» **TASK INSTRUCTIONS**
Only the lines from the first line of the records through the line containing "contract-level access control." belong in the answer. Copy them exactly.

» **SOURCE MATERIAL**
☆ ☆ ☆ ☆ ☆ ☆ ☆

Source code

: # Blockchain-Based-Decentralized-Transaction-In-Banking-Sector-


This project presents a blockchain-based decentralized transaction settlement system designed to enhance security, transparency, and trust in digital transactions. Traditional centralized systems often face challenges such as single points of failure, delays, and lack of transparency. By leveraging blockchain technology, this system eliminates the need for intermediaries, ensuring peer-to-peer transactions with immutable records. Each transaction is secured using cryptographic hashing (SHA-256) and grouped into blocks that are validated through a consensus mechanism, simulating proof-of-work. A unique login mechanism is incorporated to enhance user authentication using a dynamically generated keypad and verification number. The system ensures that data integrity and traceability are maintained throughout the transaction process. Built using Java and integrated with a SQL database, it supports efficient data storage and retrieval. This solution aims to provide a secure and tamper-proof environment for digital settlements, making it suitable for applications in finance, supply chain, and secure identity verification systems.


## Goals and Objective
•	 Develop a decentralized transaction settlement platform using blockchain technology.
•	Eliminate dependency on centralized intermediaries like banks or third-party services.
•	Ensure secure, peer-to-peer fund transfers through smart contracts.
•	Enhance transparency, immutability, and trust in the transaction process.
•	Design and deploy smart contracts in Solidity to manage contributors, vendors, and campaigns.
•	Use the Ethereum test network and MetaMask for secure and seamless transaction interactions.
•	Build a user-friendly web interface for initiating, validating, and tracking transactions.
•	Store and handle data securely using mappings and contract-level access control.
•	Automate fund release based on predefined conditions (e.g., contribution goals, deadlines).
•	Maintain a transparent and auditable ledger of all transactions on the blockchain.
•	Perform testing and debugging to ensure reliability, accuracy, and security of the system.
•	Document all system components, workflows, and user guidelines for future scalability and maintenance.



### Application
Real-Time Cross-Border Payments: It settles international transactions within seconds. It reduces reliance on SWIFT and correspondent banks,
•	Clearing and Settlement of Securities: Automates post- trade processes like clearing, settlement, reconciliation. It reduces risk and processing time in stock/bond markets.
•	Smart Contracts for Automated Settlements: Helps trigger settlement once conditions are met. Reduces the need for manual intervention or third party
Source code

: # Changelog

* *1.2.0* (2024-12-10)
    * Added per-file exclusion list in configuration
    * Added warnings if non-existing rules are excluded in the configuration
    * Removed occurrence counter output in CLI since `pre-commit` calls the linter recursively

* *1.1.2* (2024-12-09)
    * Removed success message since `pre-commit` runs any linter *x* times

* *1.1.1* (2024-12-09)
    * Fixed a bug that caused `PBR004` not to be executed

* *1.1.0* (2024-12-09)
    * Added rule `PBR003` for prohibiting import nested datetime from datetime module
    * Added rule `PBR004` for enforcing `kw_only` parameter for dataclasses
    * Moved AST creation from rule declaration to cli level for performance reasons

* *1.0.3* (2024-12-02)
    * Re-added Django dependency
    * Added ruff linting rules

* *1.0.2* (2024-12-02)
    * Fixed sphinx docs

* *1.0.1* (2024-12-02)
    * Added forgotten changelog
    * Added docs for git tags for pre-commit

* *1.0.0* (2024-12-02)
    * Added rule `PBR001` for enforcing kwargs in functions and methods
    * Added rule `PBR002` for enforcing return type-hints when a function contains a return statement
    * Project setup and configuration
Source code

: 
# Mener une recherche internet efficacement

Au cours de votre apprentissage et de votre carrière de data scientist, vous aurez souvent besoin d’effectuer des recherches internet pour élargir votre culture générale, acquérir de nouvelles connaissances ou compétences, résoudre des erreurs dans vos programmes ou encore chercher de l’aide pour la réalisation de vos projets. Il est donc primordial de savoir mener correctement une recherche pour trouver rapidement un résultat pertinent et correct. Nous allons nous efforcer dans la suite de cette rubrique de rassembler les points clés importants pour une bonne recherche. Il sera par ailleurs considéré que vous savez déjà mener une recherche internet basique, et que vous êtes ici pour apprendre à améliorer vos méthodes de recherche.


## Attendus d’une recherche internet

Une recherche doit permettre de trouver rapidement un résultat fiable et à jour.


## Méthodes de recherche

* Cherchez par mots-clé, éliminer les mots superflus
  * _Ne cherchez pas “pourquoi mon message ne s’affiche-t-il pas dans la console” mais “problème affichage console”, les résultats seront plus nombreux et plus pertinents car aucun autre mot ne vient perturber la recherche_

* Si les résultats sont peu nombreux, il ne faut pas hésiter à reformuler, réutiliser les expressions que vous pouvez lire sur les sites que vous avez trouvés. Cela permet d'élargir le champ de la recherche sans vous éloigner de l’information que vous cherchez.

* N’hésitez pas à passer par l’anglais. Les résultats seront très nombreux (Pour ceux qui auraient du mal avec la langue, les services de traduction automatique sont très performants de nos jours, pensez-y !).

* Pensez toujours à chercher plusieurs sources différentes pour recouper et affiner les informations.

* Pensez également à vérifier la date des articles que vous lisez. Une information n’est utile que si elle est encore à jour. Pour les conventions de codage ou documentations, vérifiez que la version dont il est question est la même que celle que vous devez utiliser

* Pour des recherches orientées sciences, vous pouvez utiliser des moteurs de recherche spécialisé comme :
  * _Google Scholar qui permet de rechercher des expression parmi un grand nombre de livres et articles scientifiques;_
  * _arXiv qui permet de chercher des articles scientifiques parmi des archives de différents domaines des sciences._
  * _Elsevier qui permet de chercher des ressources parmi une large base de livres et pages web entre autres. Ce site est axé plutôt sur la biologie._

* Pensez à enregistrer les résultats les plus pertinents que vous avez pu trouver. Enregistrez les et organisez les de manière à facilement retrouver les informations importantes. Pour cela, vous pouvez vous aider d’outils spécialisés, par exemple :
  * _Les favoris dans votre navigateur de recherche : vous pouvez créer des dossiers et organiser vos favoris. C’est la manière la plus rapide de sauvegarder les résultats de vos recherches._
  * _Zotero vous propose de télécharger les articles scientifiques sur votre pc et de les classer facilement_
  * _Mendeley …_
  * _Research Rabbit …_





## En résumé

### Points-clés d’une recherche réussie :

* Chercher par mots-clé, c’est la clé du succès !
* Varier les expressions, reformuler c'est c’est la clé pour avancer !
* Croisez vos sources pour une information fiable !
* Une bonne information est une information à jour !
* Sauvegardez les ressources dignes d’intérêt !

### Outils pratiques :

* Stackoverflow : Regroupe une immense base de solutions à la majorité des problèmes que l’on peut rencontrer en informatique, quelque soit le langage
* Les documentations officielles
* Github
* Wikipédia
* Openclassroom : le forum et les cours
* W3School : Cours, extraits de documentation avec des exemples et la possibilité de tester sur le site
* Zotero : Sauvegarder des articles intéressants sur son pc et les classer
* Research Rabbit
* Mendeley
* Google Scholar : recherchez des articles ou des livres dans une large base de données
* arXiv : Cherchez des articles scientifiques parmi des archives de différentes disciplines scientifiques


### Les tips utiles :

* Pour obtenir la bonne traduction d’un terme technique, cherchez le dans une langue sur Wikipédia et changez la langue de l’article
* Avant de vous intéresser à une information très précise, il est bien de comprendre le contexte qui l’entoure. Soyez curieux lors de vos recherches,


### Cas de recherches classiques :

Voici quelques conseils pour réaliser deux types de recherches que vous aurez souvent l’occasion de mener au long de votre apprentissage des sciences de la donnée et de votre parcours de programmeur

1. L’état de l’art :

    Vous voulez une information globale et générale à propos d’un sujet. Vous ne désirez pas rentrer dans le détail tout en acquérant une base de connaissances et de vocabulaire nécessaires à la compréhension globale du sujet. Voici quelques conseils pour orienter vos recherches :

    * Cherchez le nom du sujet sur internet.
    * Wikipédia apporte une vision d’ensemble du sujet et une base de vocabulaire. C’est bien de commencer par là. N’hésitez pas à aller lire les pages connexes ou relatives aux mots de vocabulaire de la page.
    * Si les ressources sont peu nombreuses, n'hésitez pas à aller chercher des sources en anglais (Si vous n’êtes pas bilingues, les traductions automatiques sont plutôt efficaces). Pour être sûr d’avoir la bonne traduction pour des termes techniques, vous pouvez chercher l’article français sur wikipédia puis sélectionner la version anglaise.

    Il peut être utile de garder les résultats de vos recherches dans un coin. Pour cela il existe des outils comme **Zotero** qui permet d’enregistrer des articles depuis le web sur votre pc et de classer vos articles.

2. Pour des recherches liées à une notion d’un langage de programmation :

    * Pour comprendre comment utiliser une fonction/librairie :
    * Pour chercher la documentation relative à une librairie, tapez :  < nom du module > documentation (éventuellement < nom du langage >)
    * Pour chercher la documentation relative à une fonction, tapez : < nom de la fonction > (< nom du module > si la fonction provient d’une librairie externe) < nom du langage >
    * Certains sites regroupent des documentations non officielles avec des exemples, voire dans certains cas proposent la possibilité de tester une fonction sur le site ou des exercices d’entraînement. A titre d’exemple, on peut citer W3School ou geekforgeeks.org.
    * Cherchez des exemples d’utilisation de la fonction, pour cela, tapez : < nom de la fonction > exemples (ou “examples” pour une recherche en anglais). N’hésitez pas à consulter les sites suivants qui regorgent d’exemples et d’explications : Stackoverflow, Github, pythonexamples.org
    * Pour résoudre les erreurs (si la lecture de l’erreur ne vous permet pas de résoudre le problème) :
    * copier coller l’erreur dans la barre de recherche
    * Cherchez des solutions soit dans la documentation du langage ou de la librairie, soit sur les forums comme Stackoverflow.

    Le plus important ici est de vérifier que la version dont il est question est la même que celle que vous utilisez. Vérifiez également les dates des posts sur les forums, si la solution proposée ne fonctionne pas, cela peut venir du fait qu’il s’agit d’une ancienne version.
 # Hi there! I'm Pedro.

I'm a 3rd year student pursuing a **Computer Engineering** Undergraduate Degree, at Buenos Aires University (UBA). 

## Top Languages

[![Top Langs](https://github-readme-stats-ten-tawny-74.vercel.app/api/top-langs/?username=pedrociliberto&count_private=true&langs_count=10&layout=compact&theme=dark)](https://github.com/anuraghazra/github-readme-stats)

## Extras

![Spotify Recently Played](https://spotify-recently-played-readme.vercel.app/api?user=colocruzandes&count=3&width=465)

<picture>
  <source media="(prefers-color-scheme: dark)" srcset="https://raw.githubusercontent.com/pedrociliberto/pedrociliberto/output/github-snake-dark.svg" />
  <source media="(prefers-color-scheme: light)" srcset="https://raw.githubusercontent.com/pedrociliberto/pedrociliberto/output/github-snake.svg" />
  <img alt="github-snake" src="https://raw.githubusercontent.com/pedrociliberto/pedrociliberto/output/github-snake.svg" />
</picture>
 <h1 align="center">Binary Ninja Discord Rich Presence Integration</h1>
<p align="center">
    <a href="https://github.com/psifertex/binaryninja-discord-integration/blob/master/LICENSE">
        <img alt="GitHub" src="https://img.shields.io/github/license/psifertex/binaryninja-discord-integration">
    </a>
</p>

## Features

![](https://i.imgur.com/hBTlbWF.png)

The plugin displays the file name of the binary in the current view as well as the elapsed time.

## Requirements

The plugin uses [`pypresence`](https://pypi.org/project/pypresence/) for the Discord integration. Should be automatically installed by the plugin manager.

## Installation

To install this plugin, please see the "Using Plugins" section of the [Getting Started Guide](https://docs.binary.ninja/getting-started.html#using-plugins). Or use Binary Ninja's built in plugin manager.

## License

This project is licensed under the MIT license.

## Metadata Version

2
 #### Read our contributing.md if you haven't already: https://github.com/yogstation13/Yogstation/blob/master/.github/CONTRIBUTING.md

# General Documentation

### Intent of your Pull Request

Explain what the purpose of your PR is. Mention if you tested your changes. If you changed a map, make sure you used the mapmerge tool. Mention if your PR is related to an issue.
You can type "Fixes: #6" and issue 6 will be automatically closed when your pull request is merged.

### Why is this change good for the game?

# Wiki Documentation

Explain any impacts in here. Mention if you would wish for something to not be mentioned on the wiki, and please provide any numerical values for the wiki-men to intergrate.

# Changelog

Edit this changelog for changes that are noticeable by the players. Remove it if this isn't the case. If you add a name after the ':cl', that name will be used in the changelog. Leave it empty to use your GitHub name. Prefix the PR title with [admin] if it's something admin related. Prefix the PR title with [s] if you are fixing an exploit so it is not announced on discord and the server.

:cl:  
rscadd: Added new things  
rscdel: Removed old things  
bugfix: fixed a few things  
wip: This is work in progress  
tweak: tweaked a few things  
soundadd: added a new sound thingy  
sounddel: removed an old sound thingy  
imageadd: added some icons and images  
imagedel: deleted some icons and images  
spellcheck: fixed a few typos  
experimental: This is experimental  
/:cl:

☆ ☆ ☆ ☆ ☆ ☆ ☆

» **OUTPUT FOR THIS TASK**
Source code

: # Blockchain-Based-Decentralized-Transaction-In-Banking-Sector-


This project presents a blockchain-based decentralized transaction settlement system designed to enhance security, transparency, and trust in digital transactions. Traditional centralized systems often face challenges such as single points of failure, delays, and lack of transparency. By leveraging blockchain technology, this system eliminates the need for intermediaries, ensuring peer-to-peer transactions with immutable records. Each transaction is secured using cryptographic hashing (SHA-256) and grouped into blocks that are validated through a consensus mechanism, simulating proof-of-work. A unique login mechanism is incorporated to enhance user authentication using a dynamically generated keypad and verification number. The system ensures that data integrity and traceability are maintained throughout the transaction process. Built using Java and integrated with a SQL database, it supports efficient data storage and retrieval. This solution aims to provide a secure and tamper-proof environment for digital settlements, making it suitable for applications in finance, supply chain, and secure identity verification systems.


## Goals and Objective
•	 Develop a decentralized transaction settlement platform using blockchain technology.
•	Eliminate dependency on centralized intermediaries like banks or third-party services.
•	Ensure secure, peer-to-peer fund transfers through smart contracts.
•	Enhance transparency, immutability, and trust in the transaction process.
•	Design and deploy smart contracts in Solidity to manage contributors, vendors, and campaigns.
•	Use the Ethereum test network and MetaMask for secure and seamless transaction interactions.
•	Build a user-friendly web interface for initiating, validating, and tracking transactions.
•	Store and handle data securely using mappings and contract-level access control.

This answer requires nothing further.